**PROBLEM TO SOLVE**
Each of the records that follow needs an exact reproduction.

**EXERCISE INPUTS**
------------------------------------------------------------------------
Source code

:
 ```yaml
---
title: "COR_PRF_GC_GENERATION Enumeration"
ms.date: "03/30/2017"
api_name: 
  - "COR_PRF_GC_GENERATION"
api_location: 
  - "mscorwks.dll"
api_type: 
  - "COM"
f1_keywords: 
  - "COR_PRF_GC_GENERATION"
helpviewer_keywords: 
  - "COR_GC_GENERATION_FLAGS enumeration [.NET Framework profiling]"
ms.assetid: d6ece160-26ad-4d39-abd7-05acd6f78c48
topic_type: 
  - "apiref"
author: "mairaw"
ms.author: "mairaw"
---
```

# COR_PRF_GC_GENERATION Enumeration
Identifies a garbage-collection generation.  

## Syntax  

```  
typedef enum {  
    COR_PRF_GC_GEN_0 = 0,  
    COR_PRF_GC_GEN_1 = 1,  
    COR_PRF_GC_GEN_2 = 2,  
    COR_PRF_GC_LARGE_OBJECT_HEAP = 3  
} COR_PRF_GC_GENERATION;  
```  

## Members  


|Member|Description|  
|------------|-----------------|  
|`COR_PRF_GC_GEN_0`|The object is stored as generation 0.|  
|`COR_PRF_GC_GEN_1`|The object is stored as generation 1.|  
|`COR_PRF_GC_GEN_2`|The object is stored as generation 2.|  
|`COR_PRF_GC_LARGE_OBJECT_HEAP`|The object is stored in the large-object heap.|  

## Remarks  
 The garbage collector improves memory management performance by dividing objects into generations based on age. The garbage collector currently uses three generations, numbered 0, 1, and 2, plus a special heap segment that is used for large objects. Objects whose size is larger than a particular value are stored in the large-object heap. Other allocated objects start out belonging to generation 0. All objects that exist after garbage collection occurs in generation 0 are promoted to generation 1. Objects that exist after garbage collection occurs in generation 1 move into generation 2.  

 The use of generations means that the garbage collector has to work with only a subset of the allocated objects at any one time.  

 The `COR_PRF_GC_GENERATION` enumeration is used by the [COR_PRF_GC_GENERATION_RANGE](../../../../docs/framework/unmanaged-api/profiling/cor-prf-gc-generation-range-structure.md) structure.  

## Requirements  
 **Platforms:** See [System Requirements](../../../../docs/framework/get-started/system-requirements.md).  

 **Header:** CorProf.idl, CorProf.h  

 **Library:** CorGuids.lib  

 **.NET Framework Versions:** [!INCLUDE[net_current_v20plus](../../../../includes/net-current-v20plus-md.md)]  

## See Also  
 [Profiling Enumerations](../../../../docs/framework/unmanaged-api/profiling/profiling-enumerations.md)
------------------------------------------------------------------------
**SOLUTION BELOW**
Source code

:
 ```yaml
---
title: "COR_PRF_GC_GENERATION Enumeration"
ms.date: "03/30/2017"
api_name: 
  - "COR_PRF_GC_GENERATION"
api_location: 
  - "mscorwks.dll"
api_type: 
  - "COM"
f1_keywords: 
  - "COR_PRF_GC_GENERATION"
helpviewer_keywords: 
  - "COR_GC_GENERATION_FLAGS enumeration [.NET Framework profiling]"
ms.assetid: d6ece160-26ad-4d39-abd7-05acd6f78c48
topic_type: 
  - "apiref"
author: "mairaw"
ms.author: "mairaw"
---
```

# COR_PRF_GC_GENERATION Enumeration
Identifies a garbage-collection generation.  

## Syntax  

```  
typedef enum {  
    COR_PRF_GC_GEN_0 = 0,  
    COR_PRF_GC_GEN_1 = 1,  
    COR_PRF_GC_GEN_2 = 2,  
    COR_PRF_GC_LARGE_OBJECT_HEAP = 3  
} COR_PRF_GC_GENERATION;  
```  

## Members  


|Member|Description|  
|------------|-----------------|  
|`COR_PRF_GC_GEN_0`|The object is stored as generation 0.|  
|`COR_PRF_GC_GEN_1`|The object is stored as generation 1.|  
|`COR_PRF_GC_GEN_2`|The object is stored as generation 2.|  
|`COR_PRF_GC_LARGE_OBJECT_HEAP`|The object is stored in the large-object heap.|  

## Remarks  
 The garbage collector improves memory management performance by dividing objects into generations based on age. The garbage collector currently uses three generations, numbered 0, 1, and 2, plus a special heap segment that is used for large objects. Objects whose size is larger than a particular value are stored in the large-object heap. Other allocated objects start out belonging to generation 0. All objects that exist after garbage collection occurs in generation 0 are promoted to generation 1. Objects that exist after garbage collection occurs in generation 1 move into generation 2.  

 The use of generations means that the garbage collector has to work with only a subset of the allocated objects at any one time.  

 The `COR_PRF_GC_GENERATION` enumeration is used by the [COR_PRF_GC_GENERATION_RANGE](../../../../docs/framework/unmanaged-api/profiling/cor-prf-gc-generation-range-structure.md) structure.  

## Requirements  
 **Platforms:** See [System Requirements](../../../../docs/framework/get-started/system-requirements.md).  

 **Header:** CorProf.idl, CorProf.h  

 **Library:** CorGuids.lib  

 **.NET Framework Versions:** [!INCLUDE[net_current_v20plus](../../../../includes/net-current-v20plus-md.md)]  

## See Also  
 [Profiling Enumerations](../../../../docs/framework/unmanaged-api/profiling/profiling-enumerations.md)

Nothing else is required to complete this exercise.